----- DATA -----
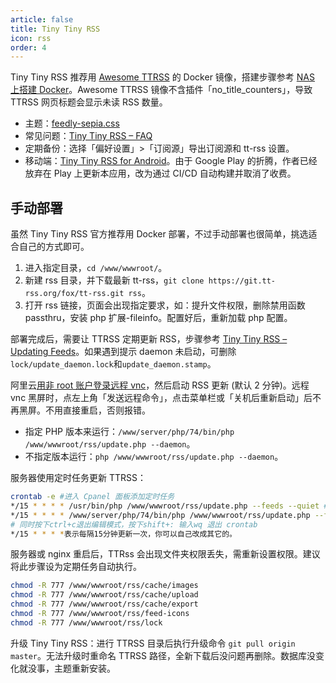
 ```yaml
---
article: false
title: Tiny Tiny RSS
icon: rss
order: 4
---
```


Tiny Tiny RSS 推荐用 [Awesome TTRSS](http://ttrss.henry.wang/zh/) 的 Docker 镜像，搭建步骤参考 [NAS 上搭建 Docker](../services/NAS.html#nas-docker)。Awesome TTRSS 镜像不含插件「no_title_counters」，导致 TTRSS 网页标题会显示未读 RSS 数量。

- 主题：[feedly-sepia.css](https://github.com/levito/tt-rss-feedly-theme)
- 常见问题：[Tiny Tiny RSS – FAQ](https://tt-rss.org/wiki/FAQ)
- 定期备份：选择「偏好设置」>「订阅源」导出订阅源和 tt-rss 设置。
- 移动端：[Tiny Tiny RSS for Android](https://gitlab.tt-rss.org/tt-rss/tt-rss-android/-/releases)。由于 Google Play 的折腾，作者已经放弃在 Play 上更新本应用，改为通过 CI/CD 自动构建并取消了收费。

## 手动部署

虽然 Tiny Tiny RSS 官方推荐用 Docker 部署，不过手动部署也很简单，挑选适合自己的方式即可。

1. 进入指定目录，`cd /www/wwwroot/`。
2. 新建 rss 目录，并下载最新 tt-rss，`git clone https://git.tt-rss.org/fox/tt-rss.git rss`。
3. 打开 rss 链接，页面会出现指定要求，如：提升文件权限，删除禁用函数 passthru，安装 php 扩展-fileinfo。配置好后，重新加载 php 配置。

部署完成后，需要让 TTRSS 定期更新 RSS，步骤参考 [Tiny Tiny RSS – Updating Feeds](https://tt-rss.org/wiki/UpdatingFeeds)。如果遇到提示 daemon 未启动，可删除 `lock/update_daemon.lock`和`update_daemon.stamp`。

阿里云[用非 root 账户登录远程 vnc](https://www.cnblogs.com/imyalost/p/9801426.html)，然后启动 RSS 更新 (默认 2 分钟)。远程 vnc 黑屏时，点左上角「发送远程命令」，点击菜单栏或「关机后重新启动」后不再黑屏。不用直接重启，否则报错。

- 指定 PHP 版本来运行：`/www/server/php/74/bin/php /www/wwwroot/rss/update.php --daemon`。
- 不指定版本运行：`php /www/wwwroot/rss/update.php --daemon`。

服务器使用定时任务更新 TTRSS：

```bash
crontab -e #进入 Cpanel 面板添加定时任务
*/15 * * * * /usr/bin/php /www/wwwroot/rss/update.php --feeds --quiet #只安装了一个php
*/15 * * * * /www/server/php/74/bin/php /www/wwwroot/rss/update.php --feeds --quiet #安装了多个php
# 同时按下ctrl+c退出编辑模式，按下shift+: 输入wq 退出 crontab
*/15 * * * *表示每隔15分钟更新一次，你可以自己改成其它的。
```

服务器或 nginx 重启后，TTRss 会出现文件夹权限丢失，需重新设置权限。建议将此步骤设为定期任务自动执行。

```bash
chmod -R 777 /www/wwwroot/rss/cache/images
chmod -R 777 /www/wwwroot/rss/cache/upload
chmod -R 777 /www/wwwroot/rss/cache/export
chmod -R 777 /www/wwwroot/rss/feed-icons
chmod -R 777 /www/wwwroot/rss/lock
```

升级 Tiny Tiny RSS：进行 TTRSS 目录后执行升级命令 `git pull origin master`。无法升级时重命名 TTRSS 路径，全新下载后没问题再删除。数据库没变化就没事，主题重新安装。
-----
PROBLEM TO SOLVE: Working from the entries above, filter out every line that lacks "quiet" and copy what remains.

REPLY TO THE EXERCISE:
*/15 * * * * /usr/bin/php /www/wwwroot/rss/update.php --feeds --quiet #只安装了一个php
*/15 * * * * /www/server/php/74/bin/php /www/wwwroot/rss/update.php --feeds --quiet #安装了多个php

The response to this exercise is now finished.